Élu sur la liste de Jean-Noël Guérini aux municipales 2008, Jean Viard est beaucoup plus indulgent : “La politique est une affaire de compromis. Il faut réussir à construire une majorité sans tomber dans la compromission. Les socialistes locaux se sont toujours construits sur l’opposition aux communistes, analyse l’ancien élu marseillais. Mais, au final, il y a une forme de pré-macronisme dans ce socialisme proche de l’entreprise, notamment familiale. Après cela a versé dans un système clientéliste, multi-générationnel. Il faut faire le tri. Mais une élection, c’est fait pour avoir une majorité.”
À Marseille, beaucoup réclament un véritable cordon sanitaire pour éloigner les anciens amis de Jean-Noël Guérini. Ceuxi-ci ont su se montrer très présents lors du premier déplacement du candidat mais n’ont pas forcément réussi à mettre En Marche en tête dans leur commune (Grans – 20 %, les Pennes-Mirabeau – 16 %, Velaux – 23 %). C’est là où la boîte noire parisienne a son avantage : pour l’heure, Emmanuel Macron n’a contrarié aucune ambition. Jusqu’au second tour, tout le monde tire dans le même sens.
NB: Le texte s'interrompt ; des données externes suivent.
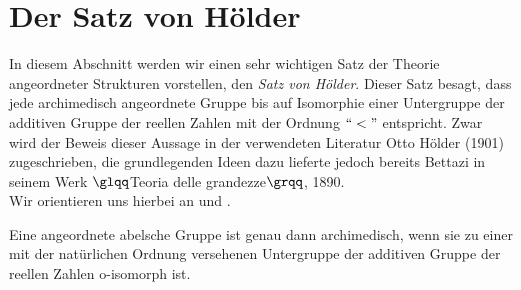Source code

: \section{Der Satz von Hölder}
In diesem Abschnitt werden wir einen sehr wichtigen Satz der Theorie angeordneter Strukturen vorstellen, den \textit{Satz von Hölder}. Dieser Satz besagt, dass jede archimedisch angeordnete Gruppe bis auf Isomorphie einer Untergruppe der additiven Gruppe der reellen Zahlen mit der Ordnung $``< "$ entspricht. Zwar wird der Beweis dieser Aussage in der verwendeten Literatur Otto Hölder (1901)\cite{hoelder1901} zugeschrieben, die grundlegenden Ideen dazu lieferte jedoch bereits Bettazi in seinem Werk $\glqq$Teoria delle grandezze$\grqq$, 1890\cite[S. 578]{Lueneburg08}.\\
Wir orientieren uns hierbei an \cite{hoelder1901} und \cite{priesscrampe83}. 
\begin{satz}\label{aga} %
Eine angeordnete abelsche Gruppe ist genau dann archimedisch, wenn sie zu einer mit der natürlichen Ordnung versehenen Untergruppe der additiven Gruppe der reellen Zahlen o-isomorph ist.
\end{satz}
%
%

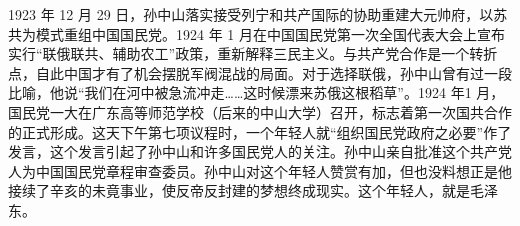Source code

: 1923 年 12 月 29 日，孙中山落实接受列宁和共产国际的协助重建大元帅府，以苏共为模式重组中国国民党。1924 年 1 月在中国国民党第一次全国代表大会上宣布实行“联俄联共、辅助农工”政策，重新解释三民主义。与共产党合作是一个转折点，自此中国才有了机会摆脱军阀混战的局面。对于选择联俄，孙中山曾有过一段比喻，他说“我们在河中被急流冲走……这时候漂来苏俄这根稻草”。1924 年1 月，国民党一大在广东高等师范学校（后来的中山大学）召开，标志着第一次国共合作的正式形成。这天下午第七项议程时，一个年轻人就“组织国民党政府之必要”作了发言，这个发言引起了孙中山和许多国民党人的关注。孙中山亲自批准这个共产党人为中国国民党章程审查委员。孙中山对这个年轻人赞赏有加，但也没料想正是他接续了辛亥的未竟事业，使反帝反封建的梦想终成现实。这个年轻人，就是毛泽东。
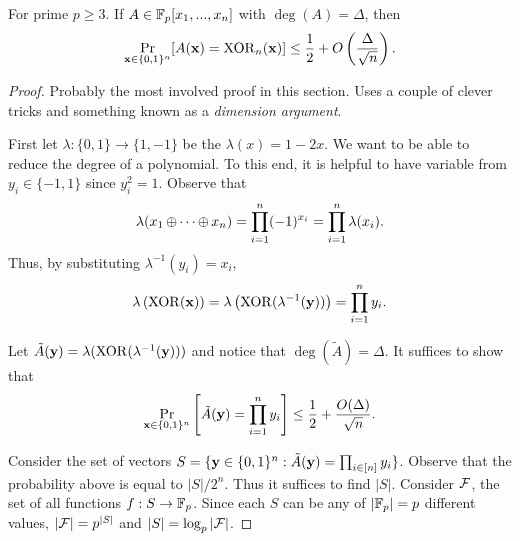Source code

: \documentclass[11pt]{article}
\begin{document}
	\begin{theorem}
		\label{thm:UB-BoundPrRandPolyEqParity}
		For prime $p \geq 3$. If $A \in \mathbb{F}_p[x_1, ..., x_n]$ with $\deg(A) = \Delta$, then 
		\[\Pr_{\mathbf{x} \in \{0,1\}^n}[A(\mathbf{x}) = \mathrm{XOR}_n(\mathbf{x})] \leq \frac{1}{2} + O\left(\frac{\Delta}{\sqrt{n}}\right).\]
	\end{theorem}
	\begin{proof}
		Probably the most involved proof in this section. Uses a couple of clever tricks and something known as a \emph{dimension argument}.
		
		First let $\lambda: \{0,1\} \rightarrow \{1,-1\}$ be the $\lambda(x) = 1 - 2x$. We want to be able to reduce the degree of a polynomial. To this end, it is helpful to have variable from $y_i \in \{-1,1\}$ since $y_i^2 = 1$. Observe that 
		\[\lambda(x_1 \operatorname{\oplus} \cdots \operatorname{\oplus} x_n) = \prod_{i = 1}^{n} (-1)^{x_i} = \prod_{i = 1}^{n}\lambda(x_i).\]
		Thus, by substituting $\lambda^{-1}(y_i) = x_i$, 
		\[\lambda\left(\mathrm{XOR}(\mathbf{x})\right) = \lambda\left(\mathrm{XOR}(\lambda^{-1}(\mathbf{y}))\right)= \prod_{i = 1}^{n}y_i.\]
		
		Let $\tilde{A}(\mathbf{y}) = \lambda(\mathrm{XOR}(\lambda^{-1}(\mathbf{y})))$ and notice that $\deg(\tilde{A}) = \Delta$. It suffices to show that 
		\[\Pr_{\mathbf{x} \in \{0,1\}^n}\left[\tilde{A}(\mathbf{y}) = \prod_{i = 1}^{n}y_i\right] \leq \frac{1}{2} + \frac{O(\Delta)}{\sqrt{n}}.\]
		
		Consider the set of vectors $S = \{\mathbf{y} \in \{0,1\}^n: \tilde{A}(\mathbf{y}) = \prod_{i \in [n]} y_i\}$. Observe that the probability above is equal to $|S|/2^n$. Thus it suffices to find $|S|$. Consider $\mathcal{F}$, the set of all functions $f: S \rightarrow \mathbb{F}_p$. Since each $S$ can be any of $|\mathbb{F}_p| = p$ different values, $|\mathcal{F}| = p^{|S|}$ and $|S| = \log_p |\mathcal{F}|$.
		

\end{proof}
\end{document}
En l’absence des grands partis, la première urgence est de réussir à tenir les bureaux de vote. Les élus implantés ont aussi leurs militants chevronnés. “Pour le premier tour, nous avons réussi à réunir 900 assesseurs pour 1300 bureaux dans le département. C’est déjà pas mal, constate Philippe Sanmartin, en charge des bureaux dans le cadre de l’alliance Modem/En marche. Les présidences des bureaux, cela incombe au maire. Mais c’est certain que pour le deuxième tour, il faut arriver à mettre des assesseurs partout. C’est un des enjeux, notamment pour Marseille.”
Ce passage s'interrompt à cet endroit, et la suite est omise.